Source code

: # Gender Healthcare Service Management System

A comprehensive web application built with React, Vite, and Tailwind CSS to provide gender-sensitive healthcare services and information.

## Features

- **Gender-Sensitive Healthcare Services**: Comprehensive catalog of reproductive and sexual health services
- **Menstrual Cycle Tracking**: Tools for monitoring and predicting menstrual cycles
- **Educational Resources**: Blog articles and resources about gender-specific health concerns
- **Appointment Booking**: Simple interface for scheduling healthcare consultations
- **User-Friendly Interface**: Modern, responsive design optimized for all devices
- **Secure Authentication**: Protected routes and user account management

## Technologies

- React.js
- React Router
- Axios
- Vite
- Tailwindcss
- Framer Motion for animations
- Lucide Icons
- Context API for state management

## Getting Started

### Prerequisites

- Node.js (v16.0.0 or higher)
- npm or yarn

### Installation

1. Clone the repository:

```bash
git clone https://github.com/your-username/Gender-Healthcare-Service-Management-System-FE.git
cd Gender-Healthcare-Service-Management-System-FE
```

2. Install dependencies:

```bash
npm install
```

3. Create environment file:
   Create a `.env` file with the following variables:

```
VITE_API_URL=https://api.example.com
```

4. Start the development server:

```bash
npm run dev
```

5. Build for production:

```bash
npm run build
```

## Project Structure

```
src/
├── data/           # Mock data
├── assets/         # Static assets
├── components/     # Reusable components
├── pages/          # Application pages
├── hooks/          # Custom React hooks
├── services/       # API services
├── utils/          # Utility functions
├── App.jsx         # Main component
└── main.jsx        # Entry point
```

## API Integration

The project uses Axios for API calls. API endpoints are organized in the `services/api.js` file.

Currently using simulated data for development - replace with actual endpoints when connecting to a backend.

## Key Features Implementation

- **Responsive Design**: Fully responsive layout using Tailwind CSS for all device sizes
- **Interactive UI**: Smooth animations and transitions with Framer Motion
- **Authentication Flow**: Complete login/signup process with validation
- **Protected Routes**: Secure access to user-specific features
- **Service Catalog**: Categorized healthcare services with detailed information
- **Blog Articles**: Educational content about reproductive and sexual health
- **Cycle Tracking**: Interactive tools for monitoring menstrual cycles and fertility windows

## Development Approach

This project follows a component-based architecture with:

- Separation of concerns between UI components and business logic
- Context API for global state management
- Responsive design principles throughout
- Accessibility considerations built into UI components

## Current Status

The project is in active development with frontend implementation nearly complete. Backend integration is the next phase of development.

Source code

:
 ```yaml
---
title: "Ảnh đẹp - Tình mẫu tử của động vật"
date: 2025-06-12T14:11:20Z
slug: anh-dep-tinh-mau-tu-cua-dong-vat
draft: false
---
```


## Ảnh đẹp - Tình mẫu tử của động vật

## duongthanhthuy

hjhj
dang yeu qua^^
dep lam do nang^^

....................

What to produce
Transcribe each line of the data above, unaltered, from the one where "## Getting Started" appears to the one where "- **Authentication Flow**: Complete" appears, inclusive of both.

Task answer
## Getting Started

### Prerequisites

- Node.js (v16.0.0 or higher)
- npm or yarn

### Installation

1. Clone the repository:

```bash
git clone https://github.com/your-username/Gender-Healthcare-Service-Management-System-FE.git
cd Gender-Healthcare-Service-Management-System-FE
```

2. Install dependencies:

```bash
npm install
```

3. Create environment file:
   Create a `.env` file with the following variables:

```
VITE_API_URL=https://api.example.com
```

4. Start the development server:

```bash
npm run dev
```

5. Build for production:

```bash
npm run build
```

## Project Structure

```
src/
├── data/           # Mock data
├── assets/         # Static assets
├── components/     # Reusable components
├── pages/          # Application pages
├── hooks/          # Custom React hooks
├── services/       # API services
├── utils/          # Utility functions
├── App.jsx         # Main component
└── main.jsx        # Entry point
```

## API Integration

The project uses Axios for API calls. API endpoints are organized in the `services/api.js` file.

Currently using simulated data for development - replace with actual endpoints when connecting to a backend.

## Key Features Implementation

- **Responsive Design**: Fully responsive layout using Tailwind CSS for all device sizes
- **Interactive UI**: Smooth animations and transitions with Framer Motion
- **Authentication Flow**: Complete login/signup process with validation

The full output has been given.